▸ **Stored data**
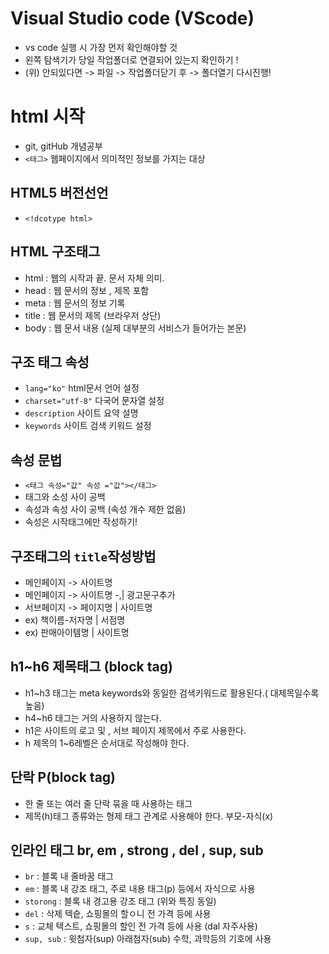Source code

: # Visual Studio code (VScode)
* vs code 실행 시 가장 먼저 확인해야할 것
* 왼쪽 탐색기가 당일 작업폴더로 연결되어 있는지 확인하기 ! 
* (위) 안되있다면 -> 파일 -> 작업폴더닫기 후 -> 폴더열기 다시진행!
# html 시작
* git, gitHub 개념공부
* `<태그>` 웹페이지에서 의미적인 정보를 가지는 대상
## HTML5 버전선언
* `<!dcotype html>`
## HTML 구조태그
* html : 웹의 시작과 끝. 문서 자체 의미. 
* head : 웹 문서의 정보 , 제목 포함
* meta : 웹 문서의 정보 기록
* title : 웹 문서의 제목 (브라우저 상단)
* body : 웹 문서 내용 (실제 대부분의 서비스가 들어가는 본문)
## 구조 태그 속성
* `lang="ko"` html문서 언어 설정
* `charset="utf-8"` 다국어 문자열 설정
* `description` 사이트 요약 설명
* `keywords` 사이트 검색 키워드 설정
## 속성 문법
* `<태그 속성="값" 속성 ="값"></태그>`
* 태그와 소성 사이 공백
* 속성과 속성 사이 공백 (속성 개수 제한 없음)
* 속성은 시작태그에만 작성하기!  
## 구조태그의 `title`작성방법
* 메인페이지 -> 사이트명
* 메인페이지 -> 사이트명 -,| 광고문구추가
* 서브페이지 -> 페이지명 | 사이트명
* ex) 책이름-저자명 | 서점명
* ex) 판매아이템명 | 사이트명
## h1~h6 제목태그 (block tag)
* h1~h3 태그는 meta keywords와 동일한 검색키워드로 활용된다.( 대제목일수록 높음)
* h4~h6 태그는 거의 사용하지 않는다. 
* h1은 사이트의 로고 및 , 서브 페이지 제목에서 주로 사용한다. 
* h 제목의 1~6레벨은 순서대로 작성해야 한다. 
## 단락 P(block tag)
* 한 줄 또는 여러 줄 단락 묶을 때 사용하는 태그
* 제목(h)태그 종류와는 형제 태그 관계로 사용해야 한다. 부모-자식(x) 
## 인라인 태그 br, em , strong , del , sup, sub
* `br` : 블록 내 줄바꿈 태그
* `em` : 블록 내 강조 태그, 주로 내용 태그(p) 등에서 자식으로 사용
* `storong` : 블록 내 경고용 강조 태그 (위와 특징 동일)
* `del` : 삭제 텍슽, 쇼핑몰의 할ㅇ니 전 가격 등에 사용
* `s` : 교체 텍스트, 쇼핑몰의 할인 전 가격 등에 사용 (dal 자주사용)
* `sup, sub` : 윗첨자(sup) 아래첨자(sub) 수학, 과학등의 기호에 사용
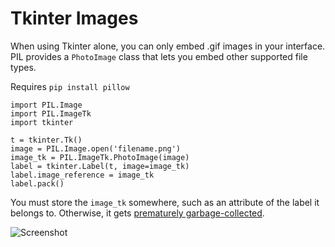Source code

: Tkinter Images
==============

When using Tkinter alone, you can only embed .gif images in your interface. PIL provides a `PhotoImage` class that lets you embed other supported file types.

Requires `pip install pillow`

    import PIL.Image
    import PIL.ImageTk
    import tkinter

    t = tkinter.Tk()
    image = PIL.Image.open('filename.png')
    image_tk = PIL.ImageTk.PhotoImage(image)
    label = tkinter.Label(t, image=image_tk)
    label.image_reference = image_tk
    label.pack()

You must store the `image_tk` somewhere, such as an attribute of the label it belongs to. Otherwise, it gets [prematurely garbage-collected](http://effbot.org/pyfaq/why-do-my-tkinter-images-not-appear.htm).

![Screenshot](/../master/.GitImages/quicktips_imagetk.png?raw=true)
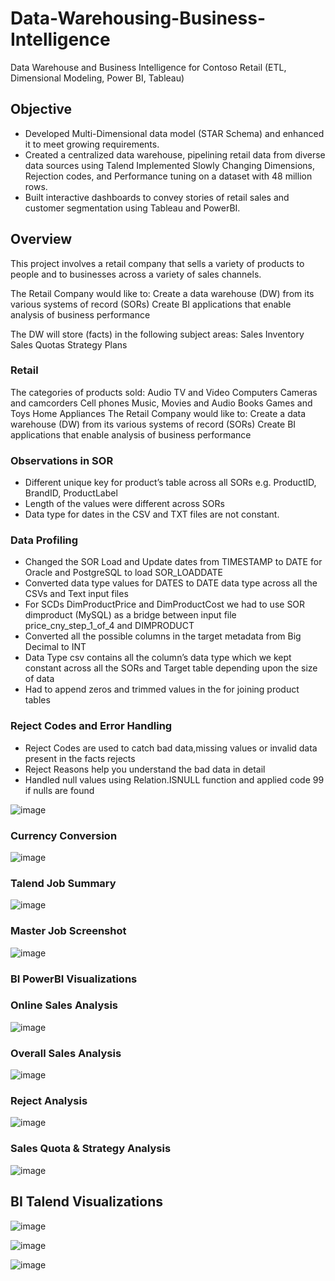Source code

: # Data-Warehousing-Business-Intelligence
Data Warehouse and Business Intelligence for Contoso Retail (ETL, Dimensional Modeling, Power BI, Tableau)

## Objective
- Developed Multi-Dimensional data model (STAR Schema) and enhanced it to meet growing requirements. 
- Created a centralized data warehouse, pipelining retail data from diverse data sources using Talend Implemented Slowly Changing         Dimensions, Rejection codes, and Performance tuning on a dataset with 48 million rows. 
- Built interactive dashboards to convey stories of retail sales and customer segmentation using Tableau and PowerBI.

## Overview
This project involves a retail company that sells a variety of products to people and to businesses across a variety of sales channels.

The Retail Company would like to:
Create a data warehouse (DW) from its various systems of record (SORs)
Create BI applications that enable analysis of business performance

The DW will store (facts) in the following subject areas:
Sales
Inventory
Sales Quotas
Strategy Plans

### Retail
The categories of products sold:
Audio
TV and Video
Computers
Cameras and camcorders 
Cell phones
Music, Movies and Audio Books
Games and Toys
Home Appliances
The Retail Company would like to:
Create a data warehouse (DW) from its various systems of record (SORs)
Create BI applications that enable analysis of business performance

### Observations in SOR
- Different unique key for product’s table across all SORs e.g. ProductID, BrandID, ProductLabel
- Length of the values were different across SORs
- Data type for dates in the CSV and TXT files are not constant.

### Data Profiling
- Changed the SOR Load and Update dates from TIMESTAMP to DATE for Oracle and PostgreSQL to load SOR_LOADDATE
- Converted data type values for DATES to DATE data type across all the CSVs and Text input files
- For SCDs DimProductPrice and DimProductCost we had to use SOR dimproduct (MySQL) as a bridge between input file price_cny_step_1_of_4   and DIMPRODUCT
- Converted all the possible columns in the target metadata from Big Decimal to INT
- Data Type csv contains all the column’s data type which we kept constant across all the SORs and Target table depending upon the
  size of data
- Had to append zeros and trimmed values in the for joining product tables

### Reject Codes and Error Handling
- Reject Codes are used to catch bad data,missing values or invalid data present in the facts rejects
- Reject Reasons help you understand the bad data in detail
- Handled null values using Relation.ISNULL function and applied code 99 if nulls are found

![image](https://user-images.githubusercontent.com/47194856/78525513-61a90f00-77a5-11ea-93aa-b8d5f61ce4c3.png)

### Currency Conversion
![image](https://user-images.githubusercontent.com/47194856/78525619-b0ef3f80-77a5-11ea-9a6e-bcbd3b38c9ab.png)

### Talend Job Summary
![image](https://user-images.githubusercontent.com/47194856/78523693-9a45ea00-779f-11ea-81af-46a1504c88b7.png)

### Master Job Screenshot
![image](https://user-images.githubusercontent.com/47194856/78523800-edb83800-779f-11ea-93a1-639e9c4f00ea.png)

### BI PowerBI Visualizations

### Online Sales Analysis
![image](https://user-images.githubusercontent.com/47194856/78524554-4a1c5700-77a2-11ea-8ee6-452b966cdd39.png)

### Overall Sales Analysis
![image](https://user-images.githubusercontent.com/47194856/78524642-8059d680-77a2-11ea-9fe9-881a55bbb752.png)

### Reject Analysis
![image](https://user-images.githubusercontent.com/47194856/78524713-bbf4a080-77a2-11ea-9550-12f009a33ef1.png)

### Sales Quota & Strategy Analysis
![image](https://user-images.githubusercontent.com/47194856/78524749-e5adc780-77a2-11ea-95bd-32b1e58ee3df.png)


## BI Talend Visualizations
![image](https://user-images.githubusercontent.com/47194856/78524163-2c022700-77a1-11ea-9baf-78670b17ecc0.png)

![image](https://user-images.githubusercontent.com/47194856/78524411-e1cd7580-77a1-11ea-951c-8b1ca72dd477.png)

![image](https://user-images.githubusercontent.com/47194856/78524458-032e6180-77a2-11ea-8c5a-1070b72ff39a.png)





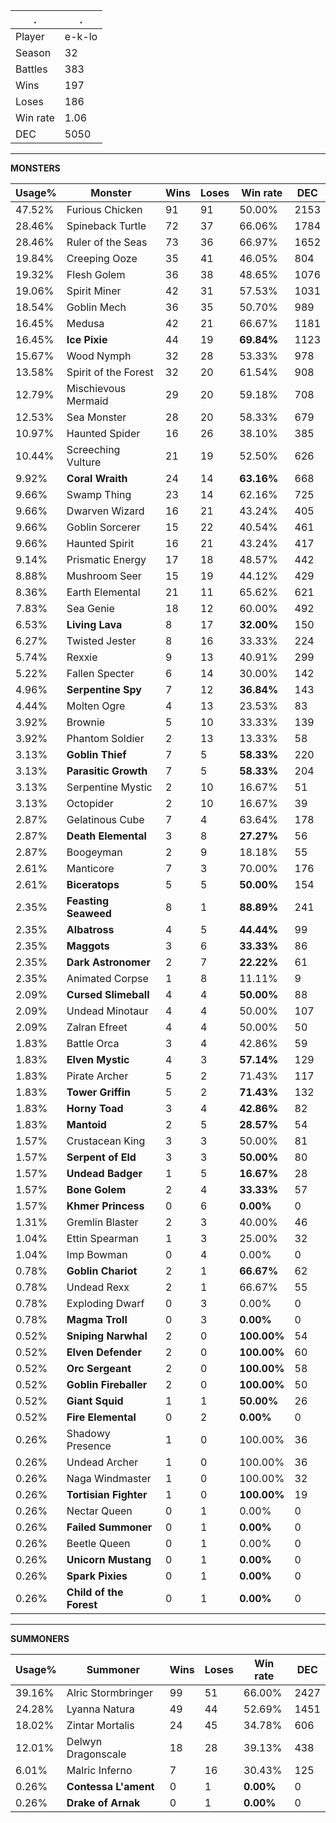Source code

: .|.
|-|-
Player|e-k-lo
Season|32
Battles|383
Wins|197
Loses|186
Win rate|1.06
DEC|5050

---
**MONSTERS**

Usage%|Monster|Wins|Loses|Win rate|DEC|
-|-|-|-|-|-|
47.52%|Furious Chicken|91|91|50.00%|2153|
28.46%|Spineback Turtle|72|37|66.06%|1784|
28.46%|Ruler of the Seas|73|36|66.97%|1652|
19.84%|Creeping Ooze|35|41|46.05%|804|
19.32%|Flesh Golem|36|38|48.65%|1076|
19.06%|Spirit Miner|42|31|57.53%|1031|
18.54%|Goblin Mech|36|35|50.70%|989|
16.45%|Medusa|42|21|66.67%|1181|
16.45%|**Ice Pixie**|44|19|**69.84%**|1123|
15.67%|Wood Nymph|32|28|53.33%|978|
13.58%|Spirit of the Forest|32|20|61.54%|908|
12.79%|Mischievous Mermaid|29|20|59.18%|708|
12.53%|Sea Monster|28|20|58.33%|679|
10.97%|Haunted Spider|16|26|38.10%|385|
10.44%|Screeching Vulture|21|19|52.50%|626|
9.92%|**Coral Wraith**|24|14|**63.16%**|668|
9.66%|Swamp Thing|23|14|62.16%|725|
9.66%|Dwarven Wizard|16|21|43.24%|405|
9.66%|Goblin Sorcerer|15|22|40.54%|461|
9.66%|Haunted Spirit|16|21|43.24%|417|
9.14%|Prismatic Energy|17|18|48.57%|442|
8.88%|Mushroom Seer|15|19|44.12%|429|
8.36%|Earth Elemental|21|11|65.62%|621|
7.83%|Sea Genie|18|12|60.00%|492|
6.53%|**Living Lava**|8|17|**32.00%**|150|
6.27%|Twisted Jester|8|16|33.33%|224|
5.74%|Rexxie|9|13|40.91%|299|
5.22%|Fallen Specter|6|14|30.00%|142|
4.96%|**Serpentine Spy**|7|12|**36.84%**|143|
4.44%|Molten Ogre|4|13|23.53%|83|
3.92%|Brownie|5|10|33.33%|139|
3.92%|Phantom Soldier|2|13|13.33%|58|
3.13%|**Goblin Thief**|7|5|**58.33%**|220|
3.13%|**Parasitic Growth**|7|5|**58.33%**|204|
3.13%|Serpentine Mystic|2|10|16.67%|51|
3.13%|Octopider|2|10|16.67%|39|
2.87%|Gelatinous Cube|7|4|63.64%|178|
2.87%|**Death Elemental**|3|8|**27.27%**|56|
2.87%|Boogeyman|2|9|18.18%|55|
2.61%|Manticore|7|3|70.00%|176|
2.61%|**Biceratops**|5|5|**50.00%**|154|
2.35%|**Feasting Seaweed**|8|1|**88.89%**|241|
2.35%|**Albatross**|4|5|**44.44%**|99|
2.35%|**Maggots**|3|6|**33.33%**|86|
2.35%|**Dark Astronomer**|2|7|**22.22%**|61|
2.35%|Animated Corpse|1|8|11.11%|9|
2.09%|**Cursed Slimeball**|4|4|**50.00%**|88|
2.09%|Undead Minotaur|4|4|50.00%|107|
2.09%|Zalran Efreet|4|4|50.00%|50|
1.83%|Battle Orca|3|4|42.86%|59|
1.83%|**Elven Mystic**|4|3|**57.14%**|129|
1.83%|Pirate Archer|5|2|71.43%|117|
1.83%|**Tower Griffin**|5|2|**71.43%**|132|
1.83%|**Horny Toad**|3|4|**42.86%**|82|
1.83%|**Mantoid**|2|5|**28.57%**|54|
1.57%|Crustacean King|3|3|50.00%|81|
1.57%|**Serpent of Eld**|3|3|**50.00%**|80|
1.57%|**Undead Badger**|1|5|**16.67%**|28|
1.57%|**Bone Golem**|2|4|**33.33%**|57|
1.57%|**Khmer Princess**|0|6|**0.00%**|0|
1.31%|Gremlin Blaster|2|3|40.00%|46|
1.04%|Ettin Spearman|1|3|25.00%|32|
1.04%|Imp Bowman|0|4|0.00%|0|
0.78%|**Goblin Chariot**|2|1|**66.67%**|62|
0.78%|Undead Rexx|2|1|66.67%|55|
0.78%|Exploding Dwarf|0|3|0.00%|0|
0.78%|**Magma Troll**|0|3|**0.00%**|0|
0.52%|**Sniping Narwhal**|2|0|**100.00%**|54|
0.52%|**Elven Defender**|2|0|**100.00%**|60|
0.52%|**Orc Sergeant**|2|0|**100.00%**|58|
0.52%|**Goblin Fireballer**|2|0|**100.00%**|50|
0.52%|**Giant Squid**|1|1|**50.00%**|26|
0.52%|**Fire Elemental**|0|2|**0.00%**|0|
0.26%|Shadowy Presence|1|0|100.00%|36|
0.26%|Undead Archer|1|0|100.00%|36|
0.26%|Naga Windmaster|1|0|100.00%|32|
0.26%|**Tortisian Fighter**|1|0|**100.00%**|19|
0.26%|Nectar Queen|0|1|0.00%|0|
0.26%|**Failed Summoner**|0|1|**0.00%**|0|
0.26%|Beetle Queen|0|1|0.00%|0|
0.26%|**Unicorn Mustang**|0|1|**0.00%**|0|
0.26%|**Spark Pixies**|0|1|**0.00%**|0|
0.26%|**Child of the Forest**|0|1|**0.00%**|0|

---
**SUMMONERS**

Usage%|Summoner|Wins|Loses|Win rate|DEC|
-|-|-|-|-|-|
39.16%|Alric Stormbringer|99|51|66.00%|2427|
24.28%|Lyanna Natura|49|44|52.69%|1451|
18.02%|Zintar Mortalis|24|45|34.78%|606|
12.01%|Delwyn Dragonscale|18|28|39.13%|438|
6.01%|Malric Inferno|7|16|30.43%|125|
0.26%|**Contessa L'ament**|0|1|**0.00%**|0|
0.26%|**Drake of Arnak**|0|1|**0.00%**|0|
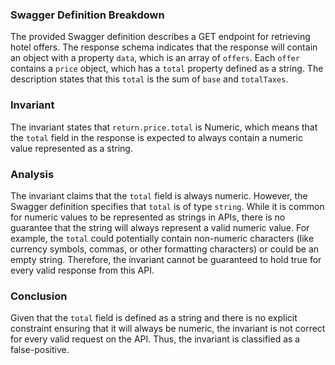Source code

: ### Swagger Definition Breakdown
The provided Swagger definition describes a GET endpoint for retrieving hotel offers. The response schema indicates that the response will contain an object with a property `data`, which is an array of `offers`. Each `offer` contains a `price` object, which has a `total` property defined as a string. The description states that this `total` is the sum of `base` and `totalTaxes`.

### Invariant
The invariant states that `return.price.total` is Numeric, which means that the `total` field in the response is expected to always contain a numeric value represented as a string.

### Analysis
The invariant claims that the `total` field is always numeric. However, the Swagger definition specifies that `total` is of type `string`. While it is common for numeric values to be represented as strings in APIs, there is no guarantee that the string will always represent a valid numeric value. For example, the `total` could potentially contain non-numeric characters (like currency symbols, commas, or other formatting characters) or could be an empty string. Therefore, the invariant cannot be guaranteed to hold true for every valid response from this API.

### Conclusion
Given that the `total` field is defined as a string and there is no explicit constraint ensuring that it will always be numeric, the invariant is not correct for every valid request on the API. Thus, the invariant is classified as a false-positive.
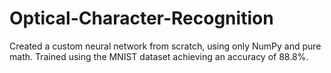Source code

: # Optical-Character-Recognition
Created a custom neural network from scratch, using only NumPy and pure math. Trained using the MNIST dataset achieving an accuracy of 88.8%.
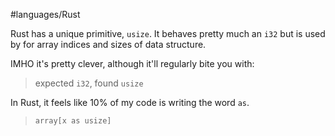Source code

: #languages/Rust 

Rust has a unique primitive, `usize`. It behaves pretty much an `i32` but is used by for array indices and sizes of data structure.

IMHO it's pretty clever, although it'll regularly bite you with:

> expected `i32`, found `usize`

In Rust, it feels like 10% of my code is writing the word `as`.

> `array[x as usize]`
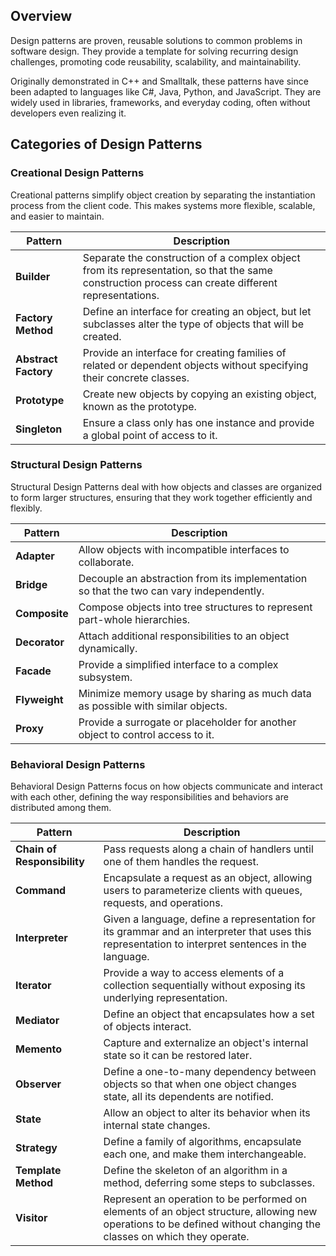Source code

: ## Overview

Design patterns are proven, reusable solutions to common problems in software design. They provide a template for solving recurring design challenges, promoting code reusability, scalability, and maintainability.

Originally demonstrated in C++ and Smalltalk, these patterns have since been adapted to languages like C#, Java, Python, and JavaScript. They are widely used in libraries, frameworks, and everyday coding, often without developers even realizing it.

## Categories of Design Patterns

### Creational Design Patterns
Creational patterns simplify object creation by separating the instantiation process from the client code. This makes systems more flexible, scalable, and easier to maintain.

| **Pattern**              | **Description**                                                                                                                                               |
|--------------------------|---------------------------------------------------------------------------------------------------------------------------------------------------------------|
| **Builder**              | Separate the construction of a complex object from its representation, so that the same construction process can create different representations.             |
| **Factory Method**       | Define an interface for creating an object, but let subclasses alter the type of objects that will be created.                                                 |
| **Abstract Factory**     | Provide an interface for creating families of related or dependent objects without specifying their concrete classes.                                           |
| **Prototype**            | Create new objects by copying an existing object, known as the prototype.                                                                                      |
| **Singleton**            | Ensure a class only has one instance and provide a global point of access to it.                                                                               |

### Structural Design Patterns
Structural Design Patterns deal with how objects and classes are organized to form larger structures, ensuring that they work together efficiently and flexibly.

| **Pattern**             | **Description**                                                                                                             |
|-------------------------|-----------------------------------------------------------------------------------------------------------------------------|
| **Adapter**             | Allow objects with incompatible interfaces to collaborate.                                                                  |
| **Bridge**              | Decouple an abstraction from its implementation so that the two can vary independently.                                      |
| **Composite**           | Compose objects into tree structures to represent part-whole hierarchies.                                                    |
| **Decorator**           | Attach additional responsibilities to an object dynamically.                                                                |
| **Facade**              | Provide a simplified interface to a complex subsystem.                                                                      |
| **Flyweight**           | Minimize memory usage by sharing as much data as possible with similar objects.                                              |
| **Proxy**               | Provide a surrogate or placeholder for another object to control access to it.                                               |

### Behavioral Design Patterns
Behavioral Design Patterns focus on how objects communicate and interact with each other, defining the way responsibilities and behaviors are distributed among them.

| **Pattern**                    | **Description**                                                                                                                                         |
|--------------------------------|---------------------------------------------------------------------------------------------------------------------------------------------------------|
| **Chain of Responsibility**    | Pass requests along a chain of handlers until one of them handles the request.                                                                        |
| **Command**                    | Encapsulate a request as an object, allowing users to parameterize clients with queues, requests, and operations.                                      |
| **Interpreter**                | Given a language, define a representation for its grammar and an interpreter that uses this representation to interpret sentences in the language.     |
| **Iterator**                   | Provide a way to access elements of a collection sequentially without exposing its underlying representation.                                            |
| **Mediator**                   | Define an object that encapsulates how a set of objects interact.                                                                                      |
| **Memento**                    | Capture and externalize an object's internal state so it can be restored later.                                                                        |
| **Observer**                   | Define a one-to-many dependency between objects so that when one object changes state, all its dependents are notified.                                 |
| **State**                      | Allow an object to alter its behavior when its internal state changes.                                                                                 |
| **Strategy**                   | Define a family of algorithms, encapsulate each one, and make them interchangeable.                                                                    |
| **Template Method**            | Define the skeleton of an algorithm in a method, deferring some steps to subclasses.                                                                   |
| **Visitor**                    | Represent an operation to be performed on elements of an object structure, allowing new operations to be defined without changing the classes on which they operate. |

▸ **Action item**
When the line with "의미적인 정보를 가지는 대상" is reached in the data above, start copying there, and copy each line exactly until the line with "묶을 때 사용하는 태그" has been copied; copy nothing else.

▸ **Task output**
* `<태그>` 웹페이지에서 의미적인 정보를 가지는 대상
## HTML5 버전선언
* `<!dcotype html>`
## HTML 구조태그
* html : 웹의 시작과 끝. 문서 자체 의미. 
* head : 웹 문서의 정보 , 제목 포함
* meta : 웹 문서의 정보 기록
* title : 웹 문서의 제목 (브라우저 상단)
* body : 웹 문서 내용 (실제 대부분의 서비스가 들어가는 본문)
## 구조 태그 속성
* `lang="ko"` html문서 언어 설정
* `charset="utf-8"` 다국어 문자열 설정
* `description` 사이트 요약 설명
* `keywords` 사이트 검색 키워드 설정
## 속성 문법
* `<태그 속성="값" 속성 ="값"></태그>`
* 태그와 소성 사이 공백
* 속성과 속성 사이 공백 (속성 개수 제한 없음)
* 속성은 시작태그에만 작성하기!  
## 구조태그의 `title`작성방법
* 메인페이지 -> 사이트명
* 메인페이지 -> 사이트명 -,| 광고문구추가
* 서브페이지 -> 페이지명 | 사이트명
* ex) 책이름-저자명 | 서점명
* ex) 판매아이템명 | 사이트명
## h1~h6 제목태그 (block tag)
* h1~h3 태그는 meta keywords와 동일한 검색키워드로 활용된다.( 대제목일수록 높음)
* h4~h6 태그는 거의 사용하지 않는다. 
* h1은 사이트의 로고 및 , 서브 페이지 제목에서 주로 사용한다. 
* h 제목의 1~6레벨은 순서대로 작성해야 한다. 
## 단락 P(block tag)
* 한 줄 또는 여러 줄 단락 묶을 때 사용하는 태그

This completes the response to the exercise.